IV. QUESTIONS EN LITIGE

[11] Je dois examiner les deux questions suivantes :

  1. Les plaignants devraient-ils être autorisés à modifier leurs plaintes pour y inclure une allégation selon laquelle la PNSR a commis un acte discriminatoire en usant de représailles contre les plaignants, au sens de l’article 14.1 de la LCDP?

  2. L’audience devrait-elle être rouverte pour permettre aux plaignants de présenter des éléments de preuve concernant la lettre?

V. ANALYSE

A. Les plaignants peuvent modifier leurs plaintes pour y ajouter une allégation fondée sur l’article 14.1

[12] Le Tribunal a le pouvoir de modifier une plainte pour y ajouter une allégation de représailles (Saviye c. Afroglobal Network Inc., 2016 TCDP 18, au par. 14). Une modification devrait être autorisée si l’allégation de représailles est, de par sa nature, liée à la plainte initiale et peut être considérée comme soutenable (Virk c. Bell Canada (Ontario), 2004 TCDP 10, au par. 7). La modification ne devrait pas être autorisée s’il est manifeste et évident que l’allégation ne saurait être jugée fondée. Un préavis suffisant doit être donné à l’intimé afin de ne pas lui causer préjudice et de lui permettre de se défendre de façon appropriée (Bressette c. Conseil de bande de la Première nation de Kettle et Stony Point, 2004 TCDP 2, aux par. 5 et 6).

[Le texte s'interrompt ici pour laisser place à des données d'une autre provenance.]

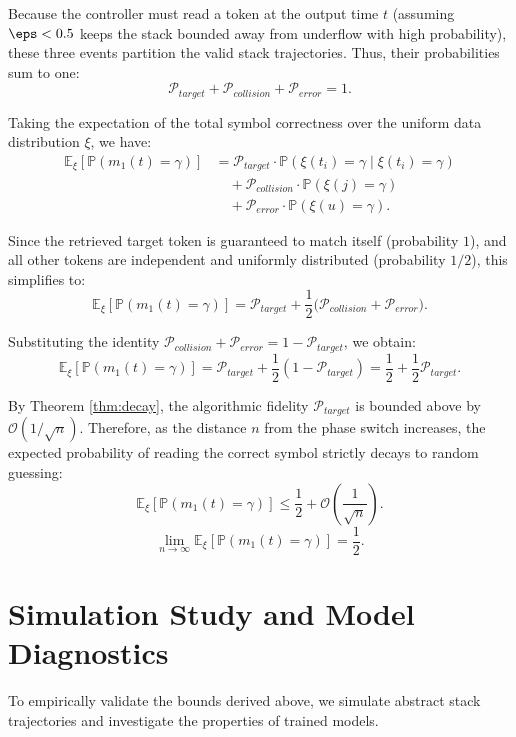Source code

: \documentclass[10pt]{article} %
\begin{document}
Because the controller must read a token at the output time $t$ (assuming $\eps < 0.5$ keeps the stack bounded away from underflow with high probability), these three events partition the valid stack trajectories. Thus, their probabilities sum to one:
$$
\mathcal{P}_{target} + \mathcal{P}_{collision} + \mathcal{P}_{error} = 1.
$$

Taking the expectation of the total symbol correctness over the uniform data distribution $\xi$, we have:
\begin{align*}
\mathbb{E}_{\xi}[\mathbb{P}(m_1(t) = \gamma)] &= \mathcal{P}_{target} \cdot \mathbb{P}(\xi(t_i) = \gamma \mid \xi(t_i)=\gamma) \\
&\quad + \mathcal{P}_{collision} \cdot \mathbb{P}(\xi(j) = \gamma) \\
&\quad + \mathcal{P}_{error} \cdot \mathbb{P}(\xi(u) = \gamma).
\end{align*}

Since the retrieved target token is guaranteed to match itself (probability $1$), and all other tokens are independent and uniformly distributed (probability $1/2$), this simplifies to:
$$
\mathbb{E}_{\xi}[\mathbb{P}(m_1(t) = \gamma)] = \mathcal{P}_{target} + \frac{1}{2} \big(\mathcal{P}_{collision} + \mathcal{P}_{error}\big).
$$

Substituting the identity $\mathcal{P}_{collision} + \mathcal{P}_{error} = 1 - \mathcal{P}_{target}$, we obtain:
$$
\mathbb{E}_{\xi}[\mathbb{P}(m_1(t) = \gamma)] = \mathcal{P}_{target} + \frac{1}{2} (1 - \mathcal{P}_{target}) = \frac{1}{2} + \frac{1}{2} \mathcal{P}_{target}.
$$

By Theorem \ref{thm:decay}, the algorithmic fidelity $\mathcal{P}_{target}$ is bounded above by $\mathcal{O}(1/\sqrt{n})$. Therefore, as the distance $n$ from the phase switch increases, the expected probability of reading the correct symbol strictly decays to random guessing:
$$
\mathbb{E}_{\xi}[\mathbb{P}(m_1(t) = \gamma)] \leq \frac{1}{2} + \mathcal{O}\left(\frac{1}{\sqrt{n}}\right).
$$
$$
\lim_{n \to \infty} \mathbb{E}_{\xi}[\mathbb{P}(m_1(t) = \gamma)] = \frac{1}{2}.
$$



\section{Simulation Study and Model Diagnostics}

To empirically validate the bounds derived above, we simulate abstract stack trajectories and investigate the properties of trained models.
\end{document}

[13] En l’espèce, le lien entre les plaintes initiales et l’allégation de représailles est évident. La lettre traite explicitement des plaintes. Elle fournit des détails sur l’audience, y compris sur les personnes qui y ont témoigné, et à quel moment. Elle expose le point de vue de la PNSR sur les faits qui ont mené à sa décision de cesser de verser des paiements de la DPC aux plaignants et à d’autres membres dont la situation est similaire. La lettre se termine en informant les membres de ce qui, selon la PNSR, serait les conséquences possibles pour la PNSR et ses membres si les plaintes étaient jugées fondées. Je suis convaincu que le lien est établi.

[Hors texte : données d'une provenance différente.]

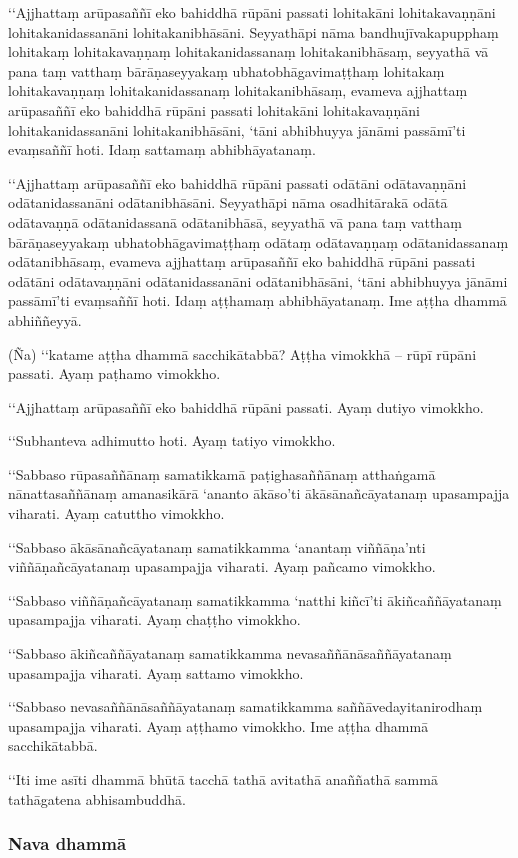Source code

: ‘‘Ajjhattaṃ arūpasaññī eko bahiddhā rūpāni passati lohitakāni lohitakavaṇṇāni lohitakanidassanāni lohitakanibhāsāni. Seyyathāpi nāma bandhujīvakapupphaṃ lohitakaṃ lohitakavaṇṇaṃ lohitakanidassanaṃ lohitakanibhāsaṃ, seyyathā vā pana taṃ vatthaṃ bārāṇaseyyakaṃ ubhatobhāgavimaṭṭhaṃ lohitakaṃ lohitakavaṇṇaṃ lohitakanidassanaṃ lohitakanibhāsaṃ, evameva ajjhattaṃ arūpasaññī eko bahiddhā rūpāni passati lohitakāni lohitakavaṇṇāni lohitakanidassanāni lohitakanibhāsāni, ‘tāni abhibhuyya jānāmi passāmī’ti evaṃsaññī hoti. Idaṃ sattamaṃ abhibhāyatanaṃ.

‘‘Ajjhattaṃ arūpasaññī eko bahiddhā rūpāni passati odātāni odātavaṇṇāni odātanidassanāni odātanibhāsāni. Seyyathāpi nāma osadhitārakā odātā odātavaṇṇā odātanidassanā odātanibhāsā, seyyathā vā pana taṃ vatthaṃ bārāṇaseyyakaṃ ubhatobhāgavimaṭṭhaṃ odātaṃ odātavaṇṇaṃ odātanidassanaṃ odātanibhāsaṃ, evameva ajjhattaṃ arūpasaññī eko bahiddhā rūpāni passati odātāni odātavaṇṇāni odātanidassanāni odātanibhāsāni, ‘tāni abhibhuyya jānāmi passāmī’ti evaṃsaññī hoti. Idaṃ aṭṭhamaṃ abhibhāyatanaṃ. Ime aṭṭha dhammā abhiññeyyā.

(Ña) ‘‘katame aṭṭha dhammā sacchikātabbā? Aṭṭha vimokkhā – rūpī rūpāni passati. Ayaṃ paṭhamo vimokkho.

‘‘Ajjhattaṃ arūpasaññī eko bahiddhā rūpāni passati. Ayaṃ dutiyo vimokkho.

‘‘Subhanteva adhimutto hoti. Ayaṃ tatiyo vimokkho.

‘‘Sabbaso rūpasaññānaṃ samatikkamā paṭighasaññānaṃ atthaṅgamā nānattasaññānaṃ amanasikārā ‘ananto ākāso’ti ākāsānañcāyatanaṃ upasampajja viharati. Ayaṃ catuttho vimokkho.

‘‘Sabbaso ākāsānañcāyatanaṃ samatikkamma ‘anantaṃ viññāṇa’nti viññāṇañcāyatanaṃ upasampajja viharati. Ayaṃ pañcamo vimokkho.

‘‘Sabbaso viññāṇañcāyatanaṃ samatikkamma ‘natthi kiñcī’ti ākiñcaññāyatanaṃ upasampajja viharati. Ayaṃ chaṭṭho vimokkho.

‘‘Sabbaso ākiñcaññāyatanaṃ samatikkamma nevasaññānāsaññāyatanaṃ upasampajja viharati. Ayaṃ sattamo vimokkho.

‘‘Sabbaso nevasaññānāsaññāyatanaṃ samatikkamma saññāvedayitanirodhaṃ upasampajja viharati. Ayaṃ aṭṭhamo vimokkho. Ime aṭṭha dhammā sacchikātabbā.

‘‘Iti ime asīti dhammā bhūtā tacchā tathā avitathā anaññathā sammā tathāgatena abhisambuddhā.

\subsubsection{Nava dhammā}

[14] La question suivante est celle de savoir si l’allégation de représailles est soutenable. Les plaignants soulignent le ton de la lettre et le fait qu’elle ressemble à une attaque contre eux, d’autant plus qu’elle les identifie nommément. Selon la lettre, les témoins de Mme Way ont témoigné [traduction] « contre la PNSR », et les témoins appelés par la PNSR, eux, ont témoigné [traduction] « pour la PNSR ». La Commission soutient que ces affirmations pourraient avoir pour effet de retourner des membres de la communauté contre les plaignants et d’isoler davantage ces derniers de la communauté. La lettre pourrait aussi être une tactique d’intimidation visant à dissuader les membres de témoigner dans le cadre de futures demandes relatives aux paiements de la DPC.

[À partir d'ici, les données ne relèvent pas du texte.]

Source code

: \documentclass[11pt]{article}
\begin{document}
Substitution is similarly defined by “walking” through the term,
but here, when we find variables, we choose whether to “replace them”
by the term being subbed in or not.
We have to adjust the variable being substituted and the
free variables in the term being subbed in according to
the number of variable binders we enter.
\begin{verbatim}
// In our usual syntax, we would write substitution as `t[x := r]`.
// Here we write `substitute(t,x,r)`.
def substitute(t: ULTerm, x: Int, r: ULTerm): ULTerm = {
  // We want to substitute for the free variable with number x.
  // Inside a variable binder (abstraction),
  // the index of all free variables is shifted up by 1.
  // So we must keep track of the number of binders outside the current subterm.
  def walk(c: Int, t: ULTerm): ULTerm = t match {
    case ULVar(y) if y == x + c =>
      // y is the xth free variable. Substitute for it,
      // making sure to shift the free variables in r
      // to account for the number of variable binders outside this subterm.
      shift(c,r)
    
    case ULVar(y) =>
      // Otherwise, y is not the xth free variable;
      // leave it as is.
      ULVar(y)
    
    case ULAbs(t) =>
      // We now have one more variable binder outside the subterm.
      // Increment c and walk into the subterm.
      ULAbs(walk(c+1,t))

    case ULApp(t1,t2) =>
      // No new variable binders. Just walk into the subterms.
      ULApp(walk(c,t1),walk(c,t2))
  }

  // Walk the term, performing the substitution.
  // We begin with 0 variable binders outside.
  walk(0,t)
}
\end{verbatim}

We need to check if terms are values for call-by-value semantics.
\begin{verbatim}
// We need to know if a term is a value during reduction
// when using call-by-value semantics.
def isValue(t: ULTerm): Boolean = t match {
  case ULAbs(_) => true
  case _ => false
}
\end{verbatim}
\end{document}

[15] La lettre indique également que, si les plaintes sont accueillies, le montant des paiements de la DPC versé aux membres diminuera, et certains paiements pourraient ne pas être effectués. Les plaignants ne sont pas d’accord pour dire que tel serait le cas, et ajoutent que cette déclaration ne fera qu’inciter encore davantage d’autres membres à se retourner contre eux. M. Coyne soutient que le fait de le nommer, dans la lettre, en tant que personne dont la plainte relative aux droits de la personne risque d’entraîner la perte de paiements de la DPC pour les membres, constitue une tentative de salir sa réputation. Mme Way affirme qu’elle craint des représailles supplémentaires de la part d’autres membres en raison de la perception qu’ils pourraient avoir d’elle par suite des affirmations faites dans la lettre. Elle ajoute que la PNSR tente d’inciter les membres à s’élever contre elle et M. Coyne. Selon Mme Way, la lettre changera la perception que les membres auront de chaque personne nommée. Mme Way évoque également le moment où la lettre a été envoyée, et soulève la question de savoir si on a fait en sorte d’exercer les présumées représailles une fois que les preuves des plaignants ont été closes, ce qui rendrait plus difficile la modification de leurs plaintes ou le dépôt en preuve de la lettre.

[16] La PNSR réplique en soulignant que, pour qu’une plainte de représailles soit accueillie, le plaignant doit établir qu’il a subi un traitement défavorable, et que sa plainte en matière de droits de la personne a été un facteur dans la manifestation de ce traitement (Beattie c. Affaires autochtones et du Nord Canada, 2019 TCDP 45, au par. 128, conf. par Bangloy c. Canada (Procureur général), 2021 CAF 245). La PNSR soutient qu’il est manifeste et évident que l’allégation ne peut donner lieu à aucune conclusion de traitement défavorable. Selon elle, la lettre fournit simplement un compte rendu factuel de ce qui s’est produit dans la présente instance et dans celle devant la Cour fédérale, en indiquant les noms des plaignants et des témoins. Il s’agit de renseignements publics.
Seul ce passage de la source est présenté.